Lines with the string "small" are to be identified in the listing and copied.

INPUT:
━━━━━━━━━━━━━━━━━━━━━━━━━━━━━━

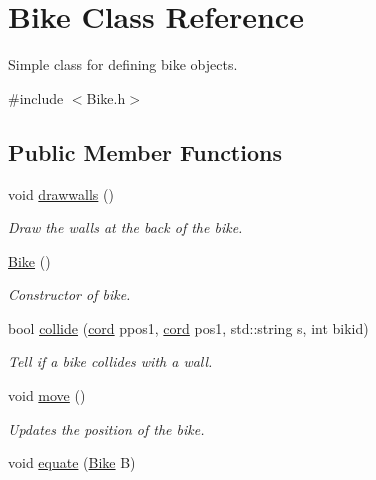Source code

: \hypertarget{class_bike}{\section{Bike Class Reference}
\label{class_bike}
}


Simple class for defining bike objects.  




{\ttfamily \#include $<$Bike.\-h$>$}

\subsection*{Public Member Functions}
\begin{DoxyCompactItemize}
\item 
\hypertarget{class_bike_a4ea5dcdd17d53ea982d693b890b08380}{void \hyperlink{class_bike_a4ea5dcdd17d53ea982d693b890b08380}{drawwalls} ()}\label{class_bike_a4ea5dcdd17d53ea982d693b890b08380}

\begin{DoxyCompactList}\small\item\em Draw the walls at the back of the bike. \end{DoxyCompactList}\item 
\hypertarget{class_bike_a0ae353aaf9b269166b2c9d617d4261c9}{\hyperlink{class_bike_a0ae353aaf9b269166b2c9d617d4261c9}{Bike} ()}\label{class_bike_a0ae353aaf9b269166b2c9d617d4261c9}

\begin{DoxyCompactList}\small\item\em Constructor of bike. \end{DoxyCompactList}\item 
\hypertarget{class_bike_a15fe906332d5407e78d195a1763af5ad}{bool \hyperlink{class_bike_a15fe906332d5407e78d195a1763af5ad}{collide} (\hyperlink{classcord}{cord} ppos1, \hyperlink{classcord}{cord} pos1, std\-::string s, int bikid)}\label{class_bike_a15fe906332d5407e78d195a1763af5ad}

\begin{DoxyCompactList}\small\item\em Tell if a bike collides with a wall. \end{DoxyCompactList}\item 
\hypertarget{class_bike_a96d3e3515257ab50079c39d2f3bf29d8}{void \hyperlink{class_bike_a96d3e3515257ab50079c39d2f3bf29d8}{move} ()}\label{class_bike_a96d3e3515257ab50079c39d2f3bf29d8}

\begin{DoxyCompactList}\small\item\em Updates the position of the bike. \end{DoxyCompactList}\item 
\hypertarget{class_bike_a2d5ecf38ba57d63ffd37fae578e21008}{void \hyperlink{class_bike_a2d5ecf38ba57d63ffd37fae578e21008}{equate} (\hyperlink{class_bike}{Bike} B)}\label{class_bike_a2d5ecf38ba57d63ffd37fae578e21008}


\end{DoxyCompactItemize}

━━━━━━━━━━━━━━━━━━━━━━━━━━━━━━

OUTPUT FOR THIS TASK:
\begin{DoxyCompactList}\small\item\em Draw the walls at the back of the bike. \end{DoxyCompactList}\item 
\begin{DoxyCompactList}\small\item\em Constructor of bike. \end{DoxyCompactList}\item 
\begin{DoxyCompactList}\small\item\em Tell if a bike collides with a wall. \end{DoxyCompactList}\item 
\begin{DoxyCompactList}\small\item\em Updates the position of the bike. \end{DoxyCompactList}\item 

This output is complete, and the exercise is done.